__Work request__: Everything in the data below except the pictures must be repeated word for word.

__Dataset extract__:

* * * * * * *

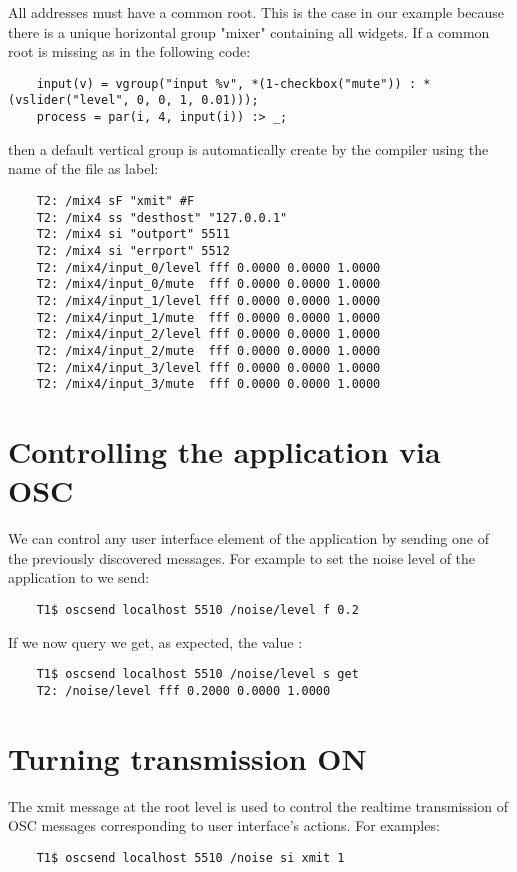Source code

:All addresses must have a common root. This is the case in our example because there is a unique horizontal group "mixer" containing all widgets. If a common root is missing as in the following code:
\begin{lstlisting}
	input(v) = vgroup("input %v", *(1-checkbox("mute")) : *(vslider("level", 0, 0, 1, 0.01)));
	process = par(i, 4, input(i)) :> _;
\end{lstlisting}
then a default vertical group is automatically create by the \faust compiler using the name of the file  as label:
\begin{lstlisting}
	T2: /mix4 sF "xmit" #F
	T2: /mix4 ss "desthost" "127.0.0.1"
	T2: /mix4 si "outport" 5511
	T2: /mix4 si "errport" 5512
	T2: /mix4/input_0/level fff 0.0000 0.0000 1.0000
	T2: /mix4/input_0/mute  fff 0.0000 0.0000 1.0000
	T2: /mix4/input_1/level fff 0.0000 0.0000 1.0000
	T2: /mix4/input_1/mute  fff 0.0000 0.0000 1.0000
	T2: /mix4/input_2/level fff 0.0000 0.0000 1.0000
	T2: /mix4/input_2/mute  fff 0.0000 0.0000 1.0000
	T2: /mix4/input_3/level fff 0.0000 0.0000 1.0000
	T2: /mix4/input_3/mute  fff 0.0000 0.0000 1.0000
\end{lstlisting}

\section{Controlling the application via OSC}

We can control any user interface element of the application by sending one of the previously discovered messages. For example to set the noise level of the application to  we send:
\begin{lstlisting}
	T1$ oscsend localhost 5510 /noise/level f 0.2
\end{lstlisting}
	
If we now query  we get, as expected, the value :
\begin{lstlisting}
	T1$ oscsend localhost 5510 /noise/level s get
	T2: /noise/level fff 0.2000 0.0000 1.0000
\end{lstlisting}


\section{Turning transmission ON}
The xmit message at the root level is used to control the realtime transmission of OSC messages corresponding to user interface's actions. For examples:
\begin{lstlisting}
	T1$ oscsend localhost 5510 /noise si xmit 1
\end{lstlisting}

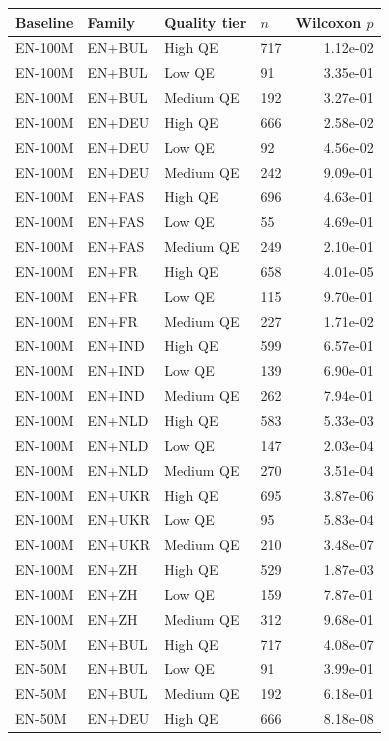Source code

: \begin{tabular}{@{}llllr@{}}
\toprule
Baseline & Family & Quality tier & $n$ & Wilcoxon $p$ \\
\midrule
EN-100M & EN+BUL & High QE & 717 & 1.12e-02 \\
EN-100M & EN+BUL & Low QE & 91 & 3.35e-01 \\
EN-100M & EN+BUL & Medium QE & 192 & 3.27e-01 \\
EN-100M & EN+DEU & High QE & 666 & 2.58e-02 \\
EN-100M & EN+DEU & Low QE & 92 & 4.56e-02 \\
EN-100M & EN+DEU & Medium QE & 242 & 9.09e-01 \\
EN-100M & EN+FAS & High QE & 696 & 4.63e-01 \\
EN-100M & EN+FAS & Low QE & 55 & 4.69e-01 \\
EN-100M & EN+FAS & Medium QE & 249 & 2.10e-01 \\
EN-100M & EN+FR & High QE & 658 & 4.01e-05 \\
EN-100M & EN+FR & Low QE & 115 & 9.70e-01 \\
EN-100M & EN+FR & Medium QE & 227 & 1.71e-02 \\
EN-100M & EN+IND & High QE & 599 & 6.57e-01 \\
EN-100M & EN+IND & Low QE & 139 & 6.90e-01 \\
EN-100M & EN+IND & Medium QE & 262 & 7.94e-01 \\
EN-100M & EN+NLD & High QE & 583 & 5.33e-03 \\
EN-100M & EN+NLD & Low QE & 147 & 2.03e-04 \\
EN-100M & EN+NLD & Medium QE & 270 & 3.51e-04 \\
EN-100M & EN+UKR & High QE & 695 & 3.87e-06 \\
EN-100M & EN+UKR & Low QE & 95 & 5.83e-04 \\
EN-100M & EN+UKR & Medium QE & 210 & 3.48e-07 \\
EN-100M & EN+ZH & High QE & 529 & 1.87e-03 \\
EN-100M & EN+ZH & Low QE & 159 & 7.87e-01 \\
EN-100M & EN+ZH & Medium QE & 312 & 9.68e-01 \\
EN-50M & EN+BUL & High QE & 717 & 4.08e-07 \\
EN-50M & EN+BUL & Low QE & 91 & 3.99e-01 \\
EN-50M & EN+BUL & Medium QE & 192 & 6.18e-01 \\
EN-50M & EN+DEU & High QE & 666 & 8.18e-08 \\

\end{tabular}
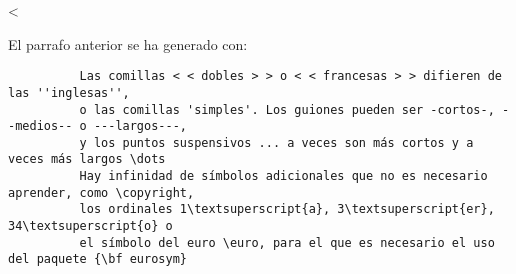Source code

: <\documentclass[11pt,letter]{article} %
\begin{document}
          El parrafo anterior se ha generado con:

          \begin{verbatim}
          Las comillas < < dobles > > o < < francesas > > difieren de las ''inglesas'',
          o las comillas 'simples'. Los guiones pueden ser -cortos-, --medios-- o ---largos---,
          y los puntos suspensivos ... a veces son más cortos y a veces más largos \dots
          Hay infinidad de símbolos adicionales que no es necesario aprender, como \copyright,
          los ordinales 1\textsuperscript{a}, 3\textsuperscript{er}, 34\textsuperscript{o} o 
          el símbolo del euro \euro, para el que es necesario el uso del paquete {\bf eurosym}

          \end{verbatim}

     
\end{document}
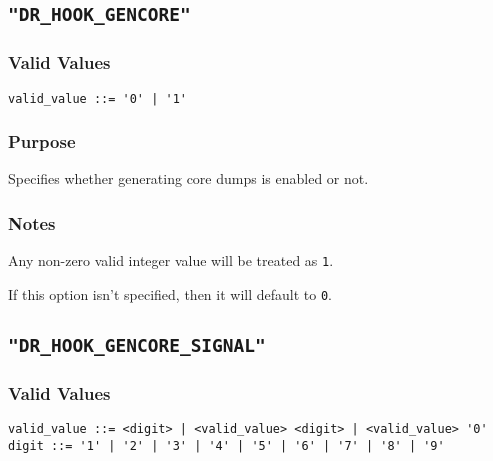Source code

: 

\subsection{\texttt{"DR\_HOOK\_GENCORE"}}
\label{section:flags:DR_HOOK_GENCORE}
\vspace{-2ex}
\subsubsection{Valid Values}
\vspace{-2ex}
\verb+valid_value ::= '0' | '1'+ 

\vspace{-2ex}
\subsubsection{Purpose}
\vspace{-2ex}
Specifies whether generating core dumps is enabled or not.

\vspace{-2ex}
\subsubsection{Notes}
\vspace{-2ex}
Any non-zero valid integer value will be treated as \verb|1|.

If this option isn't specified, then it will default to \verb|0|.



\subsection{\texttt{"DR\_HOOK\_GENCORE\_SIGNAL"}}
\label{section:flags:DR_HOOK_GENCORE_SIGNAL}
\vspace{-2ex}
\subsubsection{Valid Values}
\vspace{-2ex}
\verb+valid_value ::= <digit> | <valid_value> <digit> | <valid_value> '0'+ \\
\verb+digit ::= '1' | '2' | '3' | '4' | '5' | '6' | '7' | '8' | '9'+

\vspace{-2ex}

* * * * * * *

__Exercise answer__:
Source code

:All addresses must have a common root. This is the case in our example because there is a unique horizontal group "mixer" containing all widgets. If a common root is missing as in the following code:
\begin{lstlisting}
	input(v) = vgroup("input %v", *(1-checkbox("mute")) : *(vslider("level", 0, 0, 1, 0.01)));
	process = par(i, 4, input(i)) :> _;
\end{lstlisting}
then a default vertical group is automatically create by the \faust compiler using the name of the file  as label:
\begin{lstlisting}
	T2: /mix4 sF "xmit" #F
	T2: /mix4 ss "desthost" "127.0.0.1"
	T2: /mix4 si "outport" 5511
	T2: /mix4 si "errport" 5512
	T2: /mix4/input_0/level fff 0.0000 0.0000 1.0000
	T2: /mix4/input_0/mute  fff 0.0000 0.0000 1.0000
	T2: /mix4/input_1/level fff 0.0000 0.0000 1.0000
	T2: /mix4/input_1/mute  fff 0.0000 0.0000 1.0000
	T2: /mix4/input_2/level fff 0.0000 0.0000 1.0000
	T2: /mix4/input_2/mute  fff 0.0000 0.0000 1.0000
	T2: /mix4/input_3/level fff 0.0000 0.0000 1.0000
	T2: /mix4/input_3/mute  fff 0.0000 0.0000 1.0000
\end{lstlisting}

\section{Controlling the application via OSC}

We can control any user interface element of the application by sending one of the previously discovered messages. For example to set the noise level of the application to  we send:
\begin{lstlisting}
	T1$ oscsend localhost 5510 /noise/level f 0.2
\end{lstlisting}
	
If we now query  we get, as expected, the value :
\begin{lstlisting}
	T1$ oscsend localhost 5510 /noise/level s get
	T2: /noise/level fff 0.2000 0.0000 1.0000
\end{lstlisting}


\section{Turning transmission ON}
The xmit message at the root level is used to control the realtime transmission of OSC messages corresponding to user interface's actions. For examples:
\begin{lstlisting}
	T1$ oscsend localhost 5510 /noise si xmit 1
\end{lstlisting}

Source code

: \begin{tabular}{@{}llllr@{}}
\toprule
Baseline & Family & Quality tier & $n$ & Wilcoxon $p$ \\
\midrule
EN-100M & EN+BUL & High QE & 717 & 1.12e-02 \\
EN-100M & EN+BUL & Low QE & 91 & 3.35e-01 \\
EN-100M & EN+BUL & Medium QE & 192 & 3.27e-01 \\
EN-100M & EN+DEU & High QE & 666 & 2.58e-02 \\
EN-100M & EN+DEU & Low QE & 92 & 4.56e-02 \\
EN-100M & EN+DEU & Medium QE & 242 & 9.09e-01 \\
EN-100M & EN+FAS & High QE & 696 & 4.63e-01 \\
EN-100M & EN+FAS & Low QE & 55 & 4.69e-01 \\
EN-100M & EN+FAS & Medium QE & 249 & 2.10e-01 \\
EN-100M & EN+FR & High QE & 658 & 4.01e-05 \\
EN-100M & EN+FR & Low QE & 115 & 9.70e-01 \\
EN-100M & EN+FR & Medium QE & 227 & 1.71e-02 \\
EN-100M & EN+IND & High QE & 599 & 6.57e-01 \\
EN-100M & EN+IND & Low QE & 139 & 6.90e-01 \\
EN-100M & EN+IND & Medium QE & 262 & 7.94e-01 \\
EN-100M & EN+NLD & High QE & 583 & 5.33e-03 \\
EN-100M & EN+NLD & Low QE & 147 & 2.03e-04 \\
EN-100M & EN+NLD & Medium QE & 270 & 3.51e-04 \\
EN-100M & EN+UKR & High QE & 695 & 3.87e-06 \\
EN-100M & EN+UKR & Low QE & 95 & 5.83e-04 \\
EN-100M & EN+UKR & Medium QE & 210 & 3.48e-07 \\
EN-100M & EN+ZH & High QE & 529 & 1.87e-03 \\
EN-100M & EN+ZH & Low QE & 159 & 7.87e-01 \\
EN-100M & EN+ZH & Medium QE & 312 & 9.68e-01 \\
EN-50M & EN+BUL & High QE & 717 & 4.08e-07 \\
EN-50M & EN+BUL & Low QE & 91 & 3.99e-01 \\
EN-50M & EN+BUL & Medium QE & 192 & 6.18e-01 \\
EN-50M & EN+DEU & High QE & 666 & 8.18e-08 \\

\end{tabular}
Source code

: <\documentclass[11pt,letter]{article} %
\begin{document}
          El parrafo anterior se ha generado con:

          \begin{verbatim}
          Las comillas < < dobles > > o < < francesas > > difieren de las ''inglesas'',
          o las comillas 'simples'. Los guiones pueden ser -cortos-, --medios-- o ---largos---,
          y los puntos suspensivos ... a veces son más cortos y a veces más largos \dots
          Hay infinidad de símbolos adicionales que no es necesario aprender, como \copyright,
          los ordinales 1\textsuperscript{a}, 3\textsuperscript{er}, 34\textsuperscript{o} o 
          el símbolo del euro \euro, para el que es necesario el uso del paquete {\bf eurosym}

          \end{verbatim}

     
\end{document}
Source code

: 

\subsection{\texttt{"DR\_HOOK\_GENCORE"}}
\label{section:flags:DR_HOOK_GENCORE}
\vspace{-2ex}
\subsubsection{Valid Values}
\vspace{-2ex}
\verb+valid_value ::= '0' | '1'+ 

\vspace{-2ex}
\subsubsection{Purpose}
\vspace{-2ex}
Specifies whether generating core dumps is enabled or not.

\vspace{-2ex}
\subsubsection{Notes}
\vspace{-2ex}
Any non-zero valid integer value will be treated as \verb|1|.

If this option isn't specified, then it will default to \verb|0|.



\subsection{\texttt{"DR\_HOOK\_GENCORE\_SIGNAL"}}
\label{section:flags:DR_HOOK_GENCORE_SIGNAL}
\vspace{-2ex}
\subsubsection{Valid Values}
\vspace{-2ex}
\verb+valid_value ::= <digit> | <valid_value> <digit> | <valid_value> '0'+ \\
\verb+digit ::= '1' | '2' | '3' | '4' | '5' | '6' | '7' | '8' | '9'+

\vspace{-2ex}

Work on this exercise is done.